In [1]:
import os
import nltk
import string
import random

from nltk.util import ngrams

In [2]:
FILE_PATH = 'corpus.txt'

stopwords = ['', '(', ')', '{', '}', '\\', '--', ':', '-', "'s"]
punc = string.punctuation + "``" + "''" + '"'

In [3]:
with open(FILE_PATH, 'r') as f:
    data = f.read().lower().replace('\n',' ')

In [4]:
len(data)

3954021

In [5]:
type(data)

str

In [6]:
def tokenized_words(data):
    sents = []
    for sent in nltk.sent_tokenize(data):
        words = [word for word in nltk.word_tokenize(sent) if word not in stopwords and word not in punc]
        sents.append(words)
        
    return sents

In [7]:
def tokenized_rev_words(data):
    sents = []
    for sent in nltk.sent_tokenize(data):
        words = [word for word in nltk.word_tokenize(sent) if word not in stopwords and word not in punc]
        sents.append(list(reversed(words)))
        
    return sents

In [8]:
sents = tokenized_words(data)
rev_sents = tokenized_rev_words(data)

In [9]:
len(sents)

40992

In [10]:
train_corpus = [word for sent in sents for word in sent]
rev_train_corpus = [word for sent in rev_sents for word in sent] 

In [11]:
len(train_corpus)

666665

In [12]:
def ngram_freq_dist(corpus, ngram=1):
    if isinstance(corpus, list) and len(corpus)>0:
        train_corpus=corpus
    elif type(corpus) is str:
        train_corpus=nltk.word_tokenize(corpus)
    else:
        print('Error')
        return None
    
    freq_dist=None
    if ngram==1:
        freq_dist = nltk.FreqDist(train_corpus) #freq distibution for unigrams
    elif ngram==2:
        freq_dist = nltk.ConditionalFreqDist(nltk.ngrams(train_corpus, 2))# conditional freq dist for bigrams
    elif ngram==3:
        trigrams_as_bigrams=[]
        trigram =[a for a in ngrams(train_corpus, 3)]
        trigrams_as_bigrams.extend([((t[0],t[1]), t[2]) for t in trigram])
        freq_dist = nltk.ConditionalFreqDist(trigrams_as_bigrams)# conditional freq dist for trigrams
    else:
        print('Supported upto trigrams only')
    return freq_dist

In [13]:
cfd_2gram = ngram_freq_dist(train_corpus, 2)
cfd_2gram_rev = ngram_freq_dist(rev_train_corpus, 2)

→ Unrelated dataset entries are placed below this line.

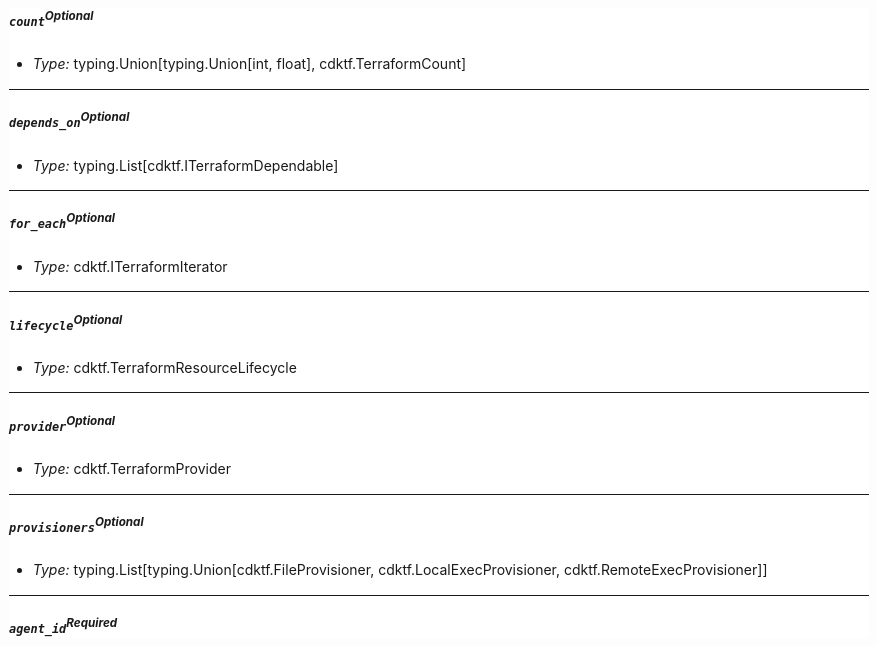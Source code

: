 ##### `count`<sup>Optional</sup> <a name="count" id="rhizo-co-terraform-provider-oci.databaseManagementExternalExadataStorageConnector.DatabaseManagementExternalExadataStorageConnector.Initializer.parameter.count"></a>

- *Type:* typing.Union[typing.Union[int, float], cdktf.TerraformCount]

---

##### `depends_on`<sup>Optional</sup> <a name="depends_on" id="rhizo-co-terraform-provider-oci.databaseManagementExternalExadataStorageConnector.DatabaseManagementExternalExadataStorageConnector.Initializer.parameter.dependsOn"></a>

- *Type:* typing.List[cdktf.ITerraformDependable]

---

##### `for_each`<sup>Optional</sup> <a name="for_each" id="rhizo-co-terraform-provider-oci.databaseManagementExternalExadataStorageConnector.DatabaseManagementExternalExadataStorageConnector.Initializer.parameter.forEach"></a>

- *Type:* cdktf.ITerraformIterator

---

##### `lifecycle`<sup>Optional</sup> <a name="lifecycle" id="rhizo-co-terraform-provider-oci.databaseManagementExternalExadataStorageConnector.DatabaseManagementExternalExadataStorageConnector.Initializer.parameter.lifecycle"></a>

- *Type:* cdktf.TerraformResourceLifecycle

---

##### `provider`<sup>Optional</sup> <a name="provider" id="rhizo-co-terraform-provider-oci.databaseManagementExternalExadataStorageConnector.DatabaseManagementExternalExadataStorageConnector.Initializer.parameter.provider"></a>

- *Type:* cdktf.TerraformProvider

---

##### `provisioners`<sup>Optional</sup> <a name="provisioners" id="rhizo-co-terraform-provider-oci.databaseManagementExternalExadataStorageConnector.DatabaseManagementExternalExadataStorageConnector.Initializer.parameter.provisioners"></a>

- *Type:* typing.List[typing.Union[cdktf.FileProvisioner, cdktf.LocalExecProvisioner, cdktf.RemoteExecProvisioner]]

---

##### `agent_id`<sup>Required</sup> <a name="agent_id" id="rhizo-co-terraform-provider-oci.databaseManagementExternalExadataStorageConnector.DatabaseManagementExternalExadataStorageConnector.Initializer.parameter.agentId"></a>
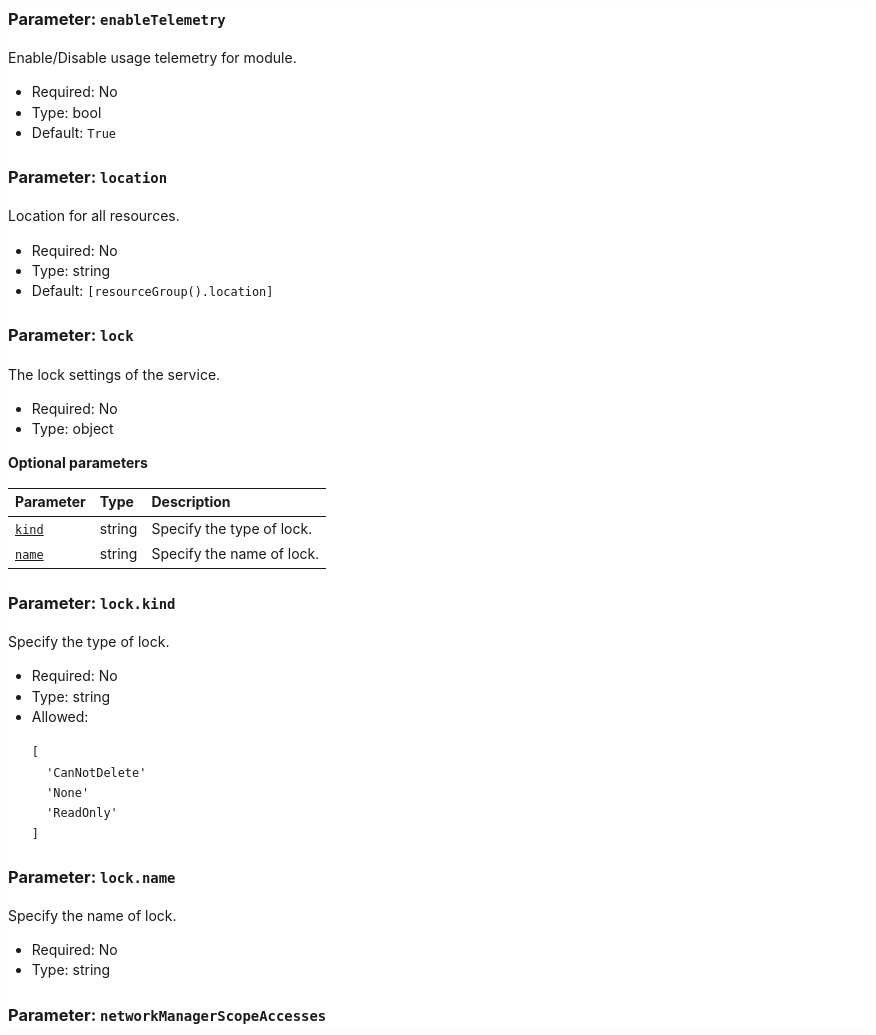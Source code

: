 ### Parameter: `enableTelemetry`

Enable/Disable usage telemetry for module.

- Required: No
- Type: bool
- Default: `True`

### Parameter: `location`

Location for all resources.

- Required: No
- Type: string
- Default: `[resourceGroup().location]`

### Parameter: `lock`

The lock settings of the service.

- Required: No
- Type: object

**Optional parameters**

| Parameter | Type | Description |
| :-- | :-- | :-- |
| [`kind`](#parameter-lockkind) | string | Specify the type of lock. |
| [`name`](#parameter-lockname) | string | Specify the name of lock. |

### Parameter: `lock.kind`

Specify the type of lock.

- Required: No
- Type: string
- Allowed:
  ```Bicep
  [
    'CanNotDelete'
    'None'
    'ReadOnly'
  ]
  ```

### Parameter: `lock.name`

Specify the name of lock.

- Required: No
- Type: string

### Parameter: `networkManagerScopeAccesses`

cpd_2gram = nltk.ConditionalProbDist(cfd_2gram, nltk.MLEProbDist)
cpd_2gram_rev = nltk.ConditionalProbDist(cfd_2gram_rev, nltk.MLEProbDist)

In [14]:
# function to generate random tweets

def generate_txt_bigram_model_random(cprob_2gram, cprob_2gram_rev, initialword, numwords=15):
    text = initialword
    suf_word = initialword
    pre_word = initialword
    for index in range(numwords):
        if random.random() > 0.5:
            try:
                suf_word = cprob_2gram[suf_word].generate()
                text = text + " " + suf_word
            except Exception as e:
                print('Can not generate the sentence')
                return
        else:
            try: 
                pre_word = cprob_2gram_rev[pre_word].generate()
                text = pre_word + ' ' + text
            except Exception as e:
                print('Can not generate the sentence')
                return
    return text

In [87]:
random_sentences = []
random_pos_tags = []
random_word_pos_tags = []

# Generate 200 sentences randomly 
for _ in range(5000):
    sent = generate_txt_bigram_model_random(cpd_2gram, cpd_2gram_rev, 'election', 9)
    word_pos_tags = nltk.pos_tag(sent.split())
    pos_tags = [x[1] for x in word_pos_tags]
    
    random_word_pos_tags.append(word_pos_tags)
    random_sentences.append(sent)
    random_pos_tags.append(pos_tags)

In [84]:
'''
RULES:

1. Determiner always comes before a noun.
2. Noun can be followed by another noun phrase.
3. Modals (could, will) can follow nouns.
4. ..

'''

pos_template_dict = {
    'NN': ['NN', 'VB', 'VBD', 'MD', 'VBP', 'IN', 'VBZ', 'NNS'],
    'NNS': ['NN', 'VB', 'VBD', 'MD', 'VBP', 'IN', 'NN'],
    'NNP': ['NN', 'VB', 'VBD', 'MD', 'VBP', 'IN', 'NNS'],
    'NNPS': ['NN', 'VB', 'VBD', 'MD', 'VBP', 'IN'],
    'DT': ['NN', 'NNS', 'NNP', 'NNPS', 'VBP', 'JJ'],
    'JJ': ['CC'],
    'CC': ['NN', 'NNS', 'NNP', 'NNPS'],
    'VB': ['NN', 'DT', 'TO'],
    'VBD': ['NN', 'TO'],
    'VBG': ['IN', 'TO'],
    'VBP': ['VBG', 'RB', 'TO'],
    'VBN': ['RB', 'PRP', 'TO'],
    'VBZ': ['VBN'],
    'MD': ['VB', 'PRP'],
    'IN': ['DT', 'JJ'],
    'RB': ['NN', 'NNS'],
    'PRP': ['MD', 'VBD'],
    'TO': ['VB'],
}

In [85]:
# Write code to accept sentences which match the POS template
def filter_sentences(postags_list, sent_list, template):
    filtered_sent = []
    for ind, pos_tag in enumerate(postags_list):
        if is_pos_tag_match(pos_tag, template):
            filtered_sent.append(sent_list[ind])
            
    return filtered_sent
        
        
def is_pos_tag_match(tag, template):
    start = tag[0]
    if start in template:
        for t in tag[1:]:
            if t not in template[start]:
                return False
            else:
                start = t
        else:
            return True
    return False
    
def print_filtered_sent(filt_sent):
    for sent in filt_sent:
        print(sent)

<h1>Results</h1>

In [88]:
print_filtered_sent(filter_sentences(random_pos_tags, random_sentences, pos_template_dict))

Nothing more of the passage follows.